Data to examine:

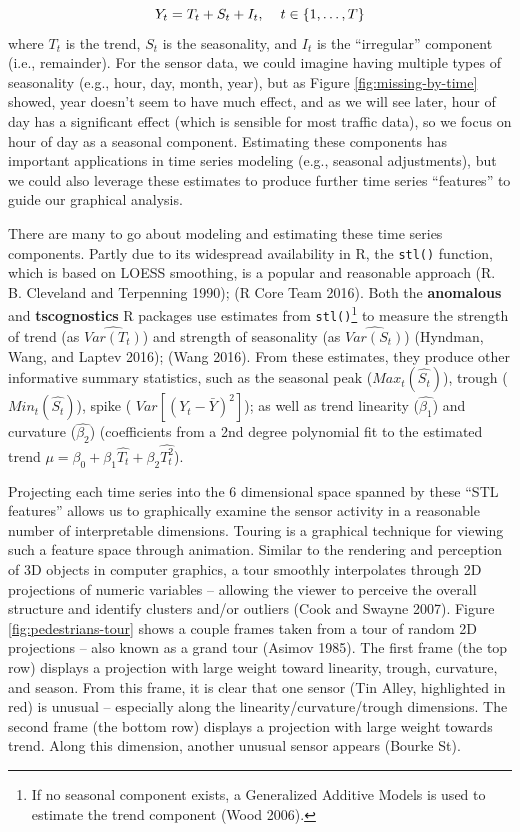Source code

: \documentclass[12pt,]{article}
\let\rmarkdownfootnote\footnote%
\def\footnote{\protect\rmarkdownfootnote}
\theoremstyle{definition}
\theoremstyle{definition}
\theoremstyle{remark}
\begin{document}
\[Y_t = T_t + S_t + I_t, \hspace{0.4cm} t \in \{1, \dots, T \} \] where
\(T_t\) is the trend, \(S_t\) is the seasonality, and \(I_t\) is the
``irregular'' component (i.e., remainder). For the sensor data, we could
imagine having multiple types of seasonality (e.g., hour, day, month,
year), but as Figure \ref{fig:missing-by-time} showed, year doesn't seem
to have much effect, and as we will see later, hour of day has a
significant effect (which is sensible for most traffic data), so we
focus on hour of day as a seasonal component. Estimating these
components has important applications in time series modeling (e.g.,
seasonal adjustments), but we could also leverage these estimates to
produce further time series ``features'' to guide our graphical
analysis.

There are many to go about modeling and estimating these time series
components. Partly due to its widespread availability in R, the
\texttt{stl()} function, which is based on LOESS smoothing, is a popular
and reasonable approach (R. B. Cleveland and Terpenning 1990); (R Core
Team 2016). Both the \textbf{anomalous} and \textbf{tscognostics} R
packages use estimates from \texttt{stl()}\footnote{If no seasonal
  component exists, a Generalized Additive Models is used to estimate
  the trend component (Wood 2006).} to measure the strength of trend (as
\(\hat{Var(T_t)}\)) and strength of seasonality (as \(\hat{Var(S_t)}\))
(Hyndman, Wang, and Laptev 2016); (Wang 2016). From these estimates,
they produce other informative summary statistics, such as the seasonal
peak (\(Max_{t}(\hat{S_t})\)), trough (\(Min_{t}(\hat{S_t})\)), spike (
\(Var[(Y_t - \bar{Y})^2]\)); as well as trend linearity
(\(\hat{\beta_1}\)) and curvature (\(\hat{\beta_2}\)) (coefficients from
a 2nd degree polynomial fit to the estimated trend
\(\mu = \beta_0 + \beta_1\hat{T_t} + \beta_2\hat{T_t^2}\)).

Projecting each time series into the 6 dimensional space spanned by
these ``STL features'' allows us to graphically examine the sensor
activity in a reasonable number of interpretable dimensions. Touring is
a graphical technique for viewing such a feature space through
animation. Similar to the rendering and perception of 3D objects in
computer graphics, a tour smoothly interpolates through 2D projections
of numeric variables -- allowing the viewer to perceive the overall
structure and identify clusters and/or outliers (Cook and Swayne 2007).
Figure \ref{fig:pedestrians-tour} shows a couple frames taken from a
tour of random 2D projections -- also known as a grand tour (Asimov
1985). The first frame (the top row) displays a projection with large
weight toward linearity, trough, curvature, and season. From this frame,
it is clear that one sensor (Tin Alley, highlighted in red) is unusual
-- especially along the linearity/curvature/trough dimensions. The
second frame (the bottom row) displays a projection with large weight
towards trend. Along this dimension, another unusual sensor appears
(Bourke St).
\end{document}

Instructions to follow: Output every entry verbatim. Pictures do not belong in the copy.

Exercise solution:
Source code

: \documentclass[12pt,]{article}
\let\rmarkdownfootnote\footnote%
\def\footnote{\protect\rmarkdownfootnote}
\theoremstyle{definition}
\theoremstyle{definition}
\theoremstyle{remark}
\begin{document}
\[Y_t = T_t + S_t + I_t, \hspace{0.4cm} t \in \{1, \dots, T \} \] where
\(T_t\) is the trend, \(S_t\) is the seasonality, and \(I_t\) is the
``irregular'' component (i.e., remainder). For the sensor data, we could
imagine having multiple types of seasonality (e.g., hour, day, month,
year), but as Figure \ref{fig:missing-by-time} showed, year doesn't seem
to have much effect, and as we will see later, hour of day has a
significant effect (which is sensible for most traffic data), so we
focus on hour of day as a seasonal component. Estimating these
components has important applications in time series modeling (e.g.,
seasonal adjustments), but we could also leverage these estimates to
produce further time series ``features'' to guide our graphical
analysis.

There are many to go about modeling and estimating these time series
components. Partly due to its widespread availability in R, the
\texttt{stl()} function, which is based on LOESS smoothing, is a popular
and reasonable approach (R. B. Cleveland and Terpenning 1990); (R Core
Team 2016). Both the \textbf{anomalous} and \textbf{tscognostics} R
packages use estimates from \texttt{stl()}\footnote{If no seasonal
  component exists, a Generalized Additive Models is used to estimate
  the trend component (Wood 2006).} to measure the strength of trend (as
\(\hat{Var(T_t)}\)) and strength of seasonality (as \(\hat{Var(S_t)}\))
(Hyndman, Wang, and Laptev 2016); (Wang 2016). From these estimates,
they produce other informative summary statistics, such as the seasonal
peak (\(Max_{t}(\hat{S_t})\)), trough (\(Min_{t}(\hat{S_t})\)), spike (
\(Var[(Y_t - \bar{Y})^2]\)); as well as trend linearity
(\(\hat{\beta_1}\)) and curvature (\(\hat{\beta_2}\)) (coefficients from
a 2nd degree polynomial fit to the estimated trend
\(\mu = \beta_0 + \beta_1\hat{T_t} + \beta_2\hat{T_t^2}\)).

Projecting each time series into the 6 dimensional space spanned by
these ``STL features'' allows us to graphically examine the sensor
activity in a reasonable number of interpretable dimensions. Touring is
a graphical technique for viewing such a feature space through
animation. Similar to the rendering and perception of 3D objects in
computer graphics, a tour smoothly interpolates through 2D projections
of numeric variables -- allowing the viewer to perceive the overall
structure and identify clusters and/or outliers (Cook and Swayne 2007).
Figure \ref{fig:pedestrians-tour} shows a couple frames taken from a
tour of random 2D projections -- also known as a grand tour (Asimov
1985). The first frame (the top row) displays a projection with large
weight toward linearity, trough, curvature, and season. From this frame,
it is clear that one sensor (Tin Alley, highlighted in red) is unusual
-- especially along the linearity/curvature/trough dimensions. The
second frame (the bottom row) displays a projection with large weight
towards trend. Along this dimension, another unusual sensor appears
(Bourke St).
\end{document}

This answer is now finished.